Почему же, при всей очевидной актуальности и прозрачности целей написания отчета «Цыгане, мигранты, активисты: жертвы полицейского произвола», прокуроры выбрали именно его «фундаментом» создания шаткого здания обвинения АДЦ «Мемориал» в «иностранном агентстве»? Причины этого выбора, мне кажется, были потом продемонстрированы в самом «анализе» отчета в многочисленных документах прокуратуры, цитаты и формулировки которых выдавали какую-то почти личную обиду на отчет. Отсюда и преувеличения, искажения фактов (якобы мы утверждаем, что все сотрудники полиции нарушают закон или «оправдываем» массовые беспорядки). Ярким примером этой искаженной обидой логики, на мой взгляд, стало выступление в суде бывшего сотрудника ФСБ – эксперта по «вредным» для государства сочинениям, который усмотрел в отчете «политическую подоплеку», поскольку «массы ко всему прилаживаются бессознательно» (а как же, вы что, Маркса и Фромма не читали?), и неизвестно, как наш отчет мог повлиять на бессознательное граждан. «Вы не говорите что это плохо или хорошо, вы говорите о проблемах, которые сегодня имеют место у нас быть, причем совершенно четко затрагивая политическую составляющую», – «анализировал» нас эксперт. То, что в стране говорить о проблемах – значит заниматься политикой, само по себе проблема. Но представители власти любую критику рассматривают как посягательство, когда ошибочно считают власть своей личной привилегией. И если они нарушают чьи-то права – то это не нарушение, а проявление их власти, посягать на которую – нельзя. Впрочем, это уже точно о политике, так что лучше не отвлекаться.

Когда мы работали над нашим отчетом, то не предполагали, что занимаемся политикой. На юридическом факультете мне никто не объяснял, что заниматься анализом законодательства и правоприменительной практики, фиксировать нарушения прав человека, в том числе, со стороны органов исполнительной власти – это политика. У нас был только один предмет с однокоренным названием – «политология», программа которого состояла из сочинений вроде «Книги правителя области Шан» и «Государя» Макиавелли. Также один раздел теории права назывался «право и политика» и четко разграничивал эти понятия. Но, видимо, как при поступлении в ВУЗ многие преподаватели советуют студентам забыть все, чему их учили в школе, так и после окончания юридического факультета нужно снова разбираться, где политика, а где – право, теперь уже на основании произвольного толкования современных российских законодателей и правоприменителей.
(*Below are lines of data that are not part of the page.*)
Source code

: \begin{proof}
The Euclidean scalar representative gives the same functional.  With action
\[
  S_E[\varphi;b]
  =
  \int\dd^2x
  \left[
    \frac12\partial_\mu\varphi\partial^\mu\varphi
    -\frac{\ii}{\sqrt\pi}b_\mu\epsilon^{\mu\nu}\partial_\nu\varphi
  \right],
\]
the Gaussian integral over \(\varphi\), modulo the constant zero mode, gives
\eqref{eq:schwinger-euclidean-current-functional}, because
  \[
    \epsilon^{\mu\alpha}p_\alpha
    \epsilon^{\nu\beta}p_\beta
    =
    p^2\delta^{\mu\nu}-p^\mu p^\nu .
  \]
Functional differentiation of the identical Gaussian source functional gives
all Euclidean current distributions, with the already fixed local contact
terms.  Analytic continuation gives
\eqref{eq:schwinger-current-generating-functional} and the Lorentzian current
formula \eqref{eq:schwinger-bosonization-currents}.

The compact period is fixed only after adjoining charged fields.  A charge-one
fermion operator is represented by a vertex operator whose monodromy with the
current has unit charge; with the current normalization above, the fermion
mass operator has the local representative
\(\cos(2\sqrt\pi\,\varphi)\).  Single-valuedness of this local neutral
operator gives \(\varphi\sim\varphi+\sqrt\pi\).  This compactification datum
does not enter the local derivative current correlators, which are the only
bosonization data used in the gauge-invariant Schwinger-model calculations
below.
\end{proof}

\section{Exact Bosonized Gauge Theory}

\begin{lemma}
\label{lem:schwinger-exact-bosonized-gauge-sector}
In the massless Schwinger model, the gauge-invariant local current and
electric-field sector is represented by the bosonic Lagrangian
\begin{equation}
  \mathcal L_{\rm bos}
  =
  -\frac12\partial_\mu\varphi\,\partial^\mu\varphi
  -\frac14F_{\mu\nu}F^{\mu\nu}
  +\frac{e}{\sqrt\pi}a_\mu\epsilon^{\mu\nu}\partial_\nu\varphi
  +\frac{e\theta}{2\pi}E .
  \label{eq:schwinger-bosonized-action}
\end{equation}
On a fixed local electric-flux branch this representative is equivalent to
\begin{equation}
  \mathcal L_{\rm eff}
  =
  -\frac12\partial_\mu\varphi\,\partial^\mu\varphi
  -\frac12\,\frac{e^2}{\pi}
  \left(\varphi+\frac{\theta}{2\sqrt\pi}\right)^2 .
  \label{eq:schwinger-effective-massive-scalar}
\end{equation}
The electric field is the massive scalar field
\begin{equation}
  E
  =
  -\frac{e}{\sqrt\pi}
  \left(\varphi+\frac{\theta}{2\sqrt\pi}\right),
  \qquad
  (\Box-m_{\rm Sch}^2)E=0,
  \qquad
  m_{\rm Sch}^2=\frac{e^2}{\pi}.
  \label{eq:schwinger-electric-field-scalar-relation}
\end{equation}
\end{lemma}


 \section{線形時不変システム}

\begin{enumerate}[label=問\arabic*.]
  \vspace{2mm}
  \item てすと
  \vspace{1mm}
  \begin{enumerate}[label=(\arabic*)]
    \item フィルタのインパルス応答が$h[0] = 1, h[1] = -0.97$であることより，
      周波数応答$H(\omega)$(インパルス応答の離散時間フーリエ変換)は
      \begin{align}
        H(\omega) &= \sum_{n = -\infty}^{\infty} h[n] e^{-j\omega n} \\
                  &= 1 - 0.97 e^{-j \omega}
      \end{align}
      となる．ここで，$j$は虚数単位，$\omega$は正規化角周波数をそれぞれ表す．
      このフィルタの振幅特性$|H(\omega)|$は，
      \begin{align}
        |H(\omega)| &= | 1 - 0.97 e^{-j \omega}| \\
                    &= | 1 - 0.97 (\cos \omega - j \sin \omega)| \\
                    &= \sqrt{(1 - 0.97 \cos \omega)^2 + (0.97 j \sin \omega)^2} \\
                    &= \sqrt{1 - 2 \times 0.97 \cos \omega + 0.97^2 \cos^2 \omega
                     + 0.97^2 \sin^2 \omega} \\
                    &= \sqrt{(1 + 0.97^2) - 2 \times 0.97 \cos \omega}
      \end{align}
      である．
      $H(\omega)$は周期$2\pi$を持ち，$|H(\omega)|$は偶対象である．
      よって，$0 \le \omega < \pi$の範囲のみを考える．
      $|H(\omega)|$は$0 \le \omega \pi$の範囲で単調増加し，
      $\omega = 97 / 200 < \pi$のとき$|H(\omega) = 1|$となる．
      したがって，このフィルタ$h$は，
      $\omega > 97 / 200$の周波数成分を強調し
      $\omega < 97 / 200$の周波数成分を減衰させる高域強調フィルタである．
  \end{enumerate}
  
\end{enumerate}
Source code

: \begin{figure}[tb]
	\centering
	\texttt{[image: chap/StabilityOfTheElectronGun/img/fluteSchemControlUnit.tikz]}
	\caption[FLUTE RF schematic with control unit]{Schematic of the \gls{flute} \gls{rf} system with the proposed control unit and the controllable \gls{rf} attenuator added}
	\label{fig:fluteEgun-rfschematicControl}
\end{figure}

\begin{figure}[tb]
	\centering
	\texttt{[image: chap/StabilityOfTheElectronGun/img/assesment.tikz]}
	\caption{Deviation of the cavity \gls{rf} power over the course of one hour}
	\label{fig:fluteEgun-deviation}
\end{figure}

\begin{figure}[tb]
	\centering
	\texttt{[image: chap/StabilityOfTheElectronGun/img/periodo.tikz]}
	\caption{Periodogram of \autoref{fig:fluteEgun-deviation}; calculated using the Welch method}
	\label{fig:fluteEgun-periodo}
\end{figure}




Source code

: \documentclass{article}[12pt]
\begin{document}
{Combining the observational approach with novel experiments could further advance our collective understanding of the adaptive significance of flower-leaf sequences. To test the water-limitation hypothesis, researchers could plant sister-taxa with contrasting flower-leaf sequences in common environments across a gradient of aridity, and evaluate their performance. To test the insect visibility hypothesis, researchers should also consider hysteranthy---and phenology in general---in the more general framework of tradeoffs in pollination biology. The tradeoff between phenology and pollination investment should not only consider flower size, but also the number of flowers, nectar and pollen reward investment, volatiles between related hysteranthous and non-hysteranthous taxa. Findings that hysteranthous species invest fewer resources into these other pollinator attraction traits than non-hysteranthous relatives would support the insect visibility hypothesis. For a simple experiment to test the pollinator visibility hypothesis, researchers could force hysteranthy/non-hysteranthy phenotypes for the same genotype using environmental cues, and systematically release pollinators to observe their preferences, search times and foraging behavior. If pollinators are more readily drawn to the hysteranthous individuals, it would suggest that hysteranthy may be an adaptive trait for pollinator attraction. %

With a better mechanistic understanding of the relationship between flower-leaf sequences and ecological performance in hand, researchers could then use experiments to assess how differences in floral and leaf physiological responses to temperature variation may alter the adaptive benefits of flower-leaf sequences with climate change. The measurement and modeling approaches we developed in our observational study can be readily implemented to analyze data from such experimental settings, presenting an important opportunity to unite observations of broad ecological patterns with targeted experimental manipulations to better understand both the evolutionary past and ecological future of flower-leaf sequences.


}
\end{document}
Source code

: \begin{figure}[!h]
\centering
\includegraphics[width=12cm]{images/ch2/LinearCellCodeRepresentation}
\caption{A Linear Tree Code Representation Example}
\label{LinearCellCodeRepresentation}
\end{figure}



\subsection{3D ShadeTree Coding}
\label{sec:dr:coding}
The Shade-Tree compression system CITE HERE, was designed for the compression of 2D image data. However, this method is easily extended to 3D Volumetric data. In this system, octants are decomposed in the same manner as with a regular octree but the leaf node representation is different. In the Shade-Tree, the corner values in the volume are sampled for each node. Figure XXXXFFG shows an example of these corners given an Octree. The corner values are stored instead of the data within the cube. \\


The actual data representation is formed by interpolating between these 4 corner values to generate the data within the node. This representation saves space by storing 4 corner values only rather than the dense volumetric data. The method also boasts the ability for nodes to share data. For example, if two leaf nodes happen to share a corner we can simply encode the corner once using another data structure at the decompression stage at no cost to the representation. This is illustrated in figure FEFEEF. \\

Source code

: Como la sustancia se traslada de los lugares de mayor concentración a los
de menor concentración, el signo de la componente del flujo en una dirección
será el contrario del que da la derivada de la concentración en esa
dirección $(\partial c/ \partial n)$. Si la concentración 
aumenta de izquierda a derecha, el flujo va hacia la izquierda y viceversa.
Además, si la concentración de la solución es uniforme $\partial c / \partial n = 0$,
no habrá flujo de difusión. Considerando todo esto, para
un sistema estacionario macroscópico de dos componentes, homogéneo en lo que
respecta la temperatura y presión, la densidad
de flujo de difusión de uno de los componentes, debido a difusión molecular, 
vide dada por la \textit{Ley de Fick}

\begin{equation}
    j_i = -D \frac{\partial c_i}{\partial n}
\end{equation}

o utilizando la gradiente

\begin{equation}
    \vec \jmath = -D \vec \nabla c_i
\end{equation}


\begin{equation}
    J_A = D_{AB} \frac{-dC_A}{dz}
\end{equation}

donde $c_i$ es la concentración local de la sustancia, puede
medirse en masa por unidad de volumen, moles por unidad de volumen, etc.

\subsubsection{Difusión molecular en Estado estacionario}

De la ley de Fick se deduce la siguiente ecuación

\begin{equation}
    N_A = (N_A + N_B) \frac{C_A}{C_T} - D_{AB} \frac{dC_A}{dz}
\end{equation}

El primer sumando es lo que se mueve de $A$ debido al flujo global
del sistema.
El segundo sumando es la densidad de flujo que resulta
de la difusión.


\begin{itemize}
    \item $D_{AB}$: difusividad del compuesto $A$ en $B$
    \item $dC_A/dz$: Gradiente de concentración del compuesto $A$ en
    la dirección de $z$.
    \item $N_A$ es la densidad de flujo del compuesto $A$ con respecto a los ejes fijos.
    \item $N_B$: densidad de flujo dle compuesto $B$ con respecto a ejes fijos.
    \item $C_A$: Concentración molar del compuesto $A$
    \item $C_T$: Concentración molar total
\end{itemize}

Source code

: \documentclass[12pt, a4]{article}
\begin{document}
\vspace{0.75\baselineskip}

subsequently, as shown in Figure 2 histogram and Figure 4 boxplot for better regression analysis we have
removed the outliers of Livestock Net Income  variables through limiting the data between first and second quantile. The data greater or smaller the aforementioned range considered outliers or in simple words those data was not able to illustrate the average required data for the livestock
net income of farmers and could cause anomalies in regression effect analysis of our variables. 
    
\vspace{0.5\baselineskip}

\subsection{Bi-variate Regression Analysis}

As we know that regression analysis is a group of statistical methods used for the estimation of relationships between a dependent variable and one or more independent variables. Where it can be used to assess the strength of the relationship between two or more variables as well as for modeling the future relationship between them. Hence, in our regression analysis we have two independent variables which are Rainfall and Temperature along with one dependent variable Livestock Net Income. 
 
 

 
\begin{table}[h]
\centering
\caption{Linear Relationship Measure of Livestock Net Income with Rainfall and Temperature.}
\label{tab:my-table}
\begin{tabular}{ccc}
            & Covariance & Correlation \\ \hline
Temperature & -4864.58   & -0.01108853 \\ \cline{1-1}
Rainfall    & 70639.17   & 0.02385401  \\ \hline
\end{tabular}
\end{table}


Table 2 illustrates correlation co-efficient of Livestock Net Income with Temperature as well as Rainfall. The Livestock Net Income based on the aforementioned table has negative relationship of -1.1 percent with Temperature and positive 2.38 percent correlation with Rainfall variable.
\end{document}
Так вот, мы, конечно, когда пиcали отчет «Цыгане, мигранты, активисты: жертвы полицейского произвола», занимались самой «классической», если можно так сказать, правозащитой. Может быть, не совсем эффективной и основанной на наивной вере в возможности мирового сообщества, но именно правозащитой. Неслучайно в суде не вопрос нашего адвоката эксперту прокуратуры, что же он считает правозащитной деятельностью, если написание отчета в ООН – это политика, эксперт не смог ответить.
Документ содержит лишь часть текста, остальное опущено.